Quantcast
Last updated on May 30, 2012 at 14:46 EDT

West Coast Coal Mine Float Set

September 22, 2005
Repost This

New Zealand Oil and Gas (NZOG) plans a $30 million float of shares in Pike River Coal Company next March to help finance the $130m West Coast coal mine.

The small explorer announced a commitment to the underground mine yesterday and its partnering with Indian cokemaker Saurashtra Fuels Private for the development funding. NZOG owns 73 per cent of Pike River Coal Company (PRCC).

NZOG’s shares yesterday rose 4c to close at 103, on almost 1m shares traded, in reaction to the news.

Saurashtra will inject $17m for a 10.6% stake in PRCC, implying a total company value of $160.4m. It will also buy at least 150,000 tonnes a year of the low-ash coking coal at market prices for the mine’s life.

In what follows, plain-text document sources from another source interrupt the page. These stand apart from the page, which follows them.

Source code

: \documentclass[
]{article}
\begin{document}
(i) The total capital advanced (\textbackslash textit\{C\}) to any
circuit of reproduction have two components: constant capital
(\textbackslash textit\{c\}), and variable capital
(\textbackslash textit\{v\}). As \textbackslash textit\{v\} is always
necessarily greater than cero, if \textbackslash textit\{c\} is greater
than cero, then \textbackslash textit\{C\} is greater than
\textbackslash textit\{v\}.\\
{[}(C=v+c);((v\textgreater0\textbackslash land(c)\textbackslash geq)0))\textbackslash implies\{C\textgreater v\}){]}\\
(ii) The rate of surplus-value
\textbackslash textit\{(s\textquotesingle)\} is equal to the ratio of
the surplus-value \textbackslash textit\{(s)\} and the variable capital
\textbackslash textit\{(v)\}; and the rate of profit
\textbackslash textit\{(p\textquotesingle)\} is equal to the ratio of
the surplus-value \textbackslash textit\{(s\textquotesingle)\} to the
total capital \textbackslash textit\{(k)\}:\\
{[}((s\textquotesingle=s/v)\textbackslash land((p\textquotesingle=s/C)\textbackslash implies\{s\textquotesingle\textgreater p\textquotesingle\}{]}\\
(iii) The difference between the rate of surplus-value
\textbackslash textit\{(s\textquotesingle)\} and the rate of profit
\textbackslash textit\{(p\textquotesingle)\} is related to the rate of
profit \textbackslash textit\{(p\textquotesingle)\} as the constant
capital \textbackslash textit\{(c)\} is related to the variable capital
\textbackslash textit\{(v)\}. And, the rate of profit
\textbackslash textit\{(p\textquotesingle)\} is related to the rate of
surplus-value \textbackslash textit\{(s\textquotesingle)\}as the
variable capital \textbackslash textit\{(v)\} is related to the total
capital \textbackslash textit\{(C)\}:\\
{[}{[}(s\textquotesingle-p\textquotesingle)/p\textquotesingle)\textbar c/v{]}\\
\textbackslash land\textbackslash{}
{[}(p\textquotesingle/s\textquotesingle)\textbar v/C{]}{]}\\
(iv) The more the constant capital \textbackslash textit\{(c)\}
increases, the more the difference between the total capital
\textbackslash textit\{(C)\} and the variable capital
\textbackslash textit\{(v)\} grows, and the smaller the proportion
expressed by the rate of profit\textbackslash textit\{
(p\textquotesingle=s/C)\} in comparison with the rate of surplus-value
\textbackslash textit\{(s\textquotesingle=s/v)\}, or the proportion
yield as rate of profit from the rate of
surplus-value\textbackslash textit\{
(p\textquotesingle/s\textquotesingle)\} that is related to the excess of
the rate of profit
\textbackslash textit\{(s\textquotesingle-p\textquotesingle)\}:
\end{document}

The mine will be New Zealand’s second biggest producing up to 1.2m tonnes a year. The biggest is Stockton, north of Westport, producing 2m tonnes.

NZOG has said the mine could export $1.2 billion tonnes of coal over 20 years.

A Standard and Poor’s report on the global coal industry said coking coal prices had spiked recently because of Chinese demand. Further price rises were forecast for next year, the Australian Bureau of Agricultural and Resource Economics said.

In the short-term, the pressure was still upward on prices, but they should ease in the medium term as supply rose sharply.

Two conditions of Saurashtra’s investment is that PRCC raises another $23m in equity, and public offer of PRCC shares is made by next March.

NZOG is proposing to provide PRCC with $23m in equity, with a first instalment of $6.9m and a commitment of up to $16.1m underwriting the public share offer. If the offer is not completed by December 20, NZOG may have to pay a second instalment of $16.1m at that time.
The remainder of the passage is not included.